Instructions for the task
The lines from the top of the data down to the line with "- [ ] UI application" should be repeated exactly, both ends included.

Input material
----

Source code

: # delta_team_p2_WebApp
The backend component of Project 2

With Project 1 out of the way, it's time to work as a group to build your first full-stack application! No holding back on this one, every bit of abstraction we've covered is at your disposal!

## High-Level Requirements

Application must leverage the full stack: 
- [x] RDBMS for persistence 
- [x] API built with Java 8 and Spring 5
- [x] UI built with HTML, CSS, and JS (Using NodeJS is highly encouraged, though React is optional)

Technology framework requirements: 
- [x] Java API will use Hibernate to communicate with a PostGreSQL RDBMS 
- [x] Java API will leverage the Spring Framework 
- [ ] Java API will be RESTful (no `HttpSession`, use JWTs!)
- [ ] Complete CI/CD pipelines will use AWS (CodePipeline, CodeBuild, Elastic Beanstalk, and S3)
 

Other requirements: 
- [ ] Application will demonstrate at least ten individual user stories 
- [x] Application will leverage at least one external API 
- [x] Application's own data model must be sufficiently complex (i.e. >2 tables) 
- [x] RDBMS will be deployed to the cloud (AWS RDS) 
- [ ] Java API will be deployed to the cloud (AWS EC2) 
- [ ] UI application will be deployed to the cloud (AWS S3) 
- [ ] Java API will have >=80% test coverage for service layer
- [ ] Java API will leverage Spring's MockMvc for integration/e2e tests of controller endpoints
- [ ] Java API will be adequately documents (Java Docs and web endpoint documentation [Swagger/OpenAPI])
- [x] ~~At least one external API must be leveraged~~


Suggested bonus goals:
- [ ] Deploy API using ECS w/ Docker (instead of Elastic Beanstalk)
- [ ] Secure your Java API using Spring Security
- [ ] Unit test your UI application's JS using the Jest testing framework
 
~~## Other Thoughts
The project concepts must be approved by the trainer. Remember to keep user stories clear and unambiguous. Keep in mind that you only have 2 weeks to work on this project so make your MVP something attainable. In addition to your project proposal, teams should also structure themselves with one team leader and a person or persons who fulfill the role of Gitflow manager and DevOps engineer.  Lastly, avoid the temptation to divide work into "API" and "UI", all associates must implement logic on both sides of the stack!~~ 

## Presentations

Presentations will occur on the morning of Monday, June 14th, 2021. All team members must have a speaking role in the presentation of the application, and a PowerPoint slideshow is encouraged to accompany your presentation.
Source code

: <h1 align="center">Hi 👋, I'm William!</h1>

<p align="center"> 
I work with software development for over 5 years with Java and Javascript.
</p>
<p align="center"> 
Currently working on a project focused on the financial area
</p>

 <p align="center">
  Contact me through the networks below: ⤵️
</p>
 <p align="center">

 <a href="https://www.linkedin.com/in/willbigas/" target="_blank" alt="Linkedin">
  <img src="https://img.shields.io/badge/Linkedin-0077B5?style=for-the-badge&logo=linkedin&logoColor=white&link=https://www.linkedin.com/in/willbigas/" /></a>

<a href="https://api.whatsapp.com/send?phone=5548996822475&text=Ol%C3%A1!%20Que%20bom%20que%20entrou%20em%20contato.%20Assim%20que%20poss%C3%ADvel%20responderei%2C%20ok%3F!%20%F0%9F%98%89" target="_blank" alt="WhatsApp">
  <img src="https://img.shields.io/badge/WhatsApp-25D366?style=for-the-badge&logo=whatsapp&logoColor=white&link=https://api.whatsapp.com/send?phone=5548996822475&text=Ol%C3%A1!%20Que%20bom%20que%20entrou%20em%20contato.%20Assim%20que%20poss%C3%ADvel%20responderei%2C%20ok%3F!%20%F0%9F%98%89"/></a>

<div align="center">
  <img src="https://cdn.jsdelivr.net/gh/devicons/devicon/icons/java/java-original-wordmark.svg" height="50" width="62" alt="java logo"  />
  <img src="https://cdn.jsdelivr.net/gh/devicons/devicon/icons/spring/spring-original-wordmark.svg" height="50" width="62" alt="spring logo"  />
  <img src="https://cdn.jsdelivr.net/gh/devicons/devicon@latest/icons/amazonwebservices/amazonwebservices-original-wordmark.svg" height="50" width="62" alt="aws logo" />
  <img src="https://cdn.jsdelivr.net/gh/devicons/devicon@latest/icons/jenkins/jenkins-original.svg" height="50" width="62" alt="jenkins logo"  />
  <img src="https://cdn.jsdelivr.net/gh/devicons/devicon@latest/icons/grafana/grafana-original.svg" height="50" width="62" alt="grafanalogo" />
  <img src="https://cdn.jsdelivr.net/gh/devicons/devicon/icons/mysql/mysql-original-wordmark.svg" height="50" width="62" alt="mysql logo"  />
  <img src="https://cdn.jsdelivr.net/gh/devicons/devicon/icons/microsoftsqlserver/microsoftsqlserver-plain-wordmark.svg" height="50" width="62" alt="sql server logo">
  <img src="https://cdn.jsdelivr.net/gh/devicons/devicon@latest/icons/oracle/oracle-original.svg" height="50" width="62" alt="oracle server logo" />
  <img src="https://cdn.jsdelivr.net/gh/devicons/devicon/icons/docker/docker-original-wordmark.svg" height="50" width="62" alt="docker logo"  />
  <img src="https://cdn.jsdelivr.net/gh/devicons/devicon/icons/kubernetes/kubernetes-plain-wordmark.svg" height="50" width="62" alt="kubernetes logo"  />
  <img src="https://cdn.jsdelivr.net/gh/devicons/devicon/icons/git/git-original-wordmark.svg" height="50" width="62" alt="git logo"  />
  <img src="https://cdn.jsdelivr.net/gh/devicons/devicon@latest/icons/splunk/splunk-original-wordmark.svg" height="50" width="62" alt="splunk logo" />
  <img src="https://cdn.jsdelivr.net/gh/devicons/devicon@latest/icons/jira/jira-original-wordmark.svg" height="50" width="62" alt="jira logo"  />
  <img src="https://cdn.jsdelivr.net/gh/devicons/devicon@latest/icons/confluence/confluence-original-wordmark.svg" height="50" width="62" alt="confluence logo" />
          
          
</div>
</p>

----

Problem solution
Source code

: # delta_team_p2_WebApp
The backend component of Project 2

With Project 1 out of the way, it's time to work as a group to build your first full-stack application! No holding back on this one, every bit of abstraction we've covered is at your disposal!

## High-Level Requirements

Application must leverage the full stack: 
- [x] RDBMS for persistence 
- [x] API built with Java 8 and Spring 5
- [x] UI built with HTML, CSS, and JS (Using NodeJS is highly encouraged, though React is optional)

Technology framework requirements: 
- [x] Java API will use Hibernate to communicate with a PostGreSQL RDBMS 
- [x] Java API will leverage the Spring Framework 
- [ ] Java API will be RESTful (no `HttpSession`, use JWTs!)
- [ ] Complete CI/CD pipelines will use AWS (CodePipeline, CodeBuild, Elastic Beanstalk, and S3)
 

Other requirements: 
- [ ] Application will demonstrate at least ten individual user stories 
- [x] Application will leverage at least one external API 
- [x] Application's own data model must be sufficiently complex (i.e. >2 tables) 
- [x] RDBMS will be deployed to the cloud (AWS RDS) 
- [ ] Java API will be deployed to the cloud (AWS EC2) 
- [ ] UI application will be deployed to the cloud (AWS S3) 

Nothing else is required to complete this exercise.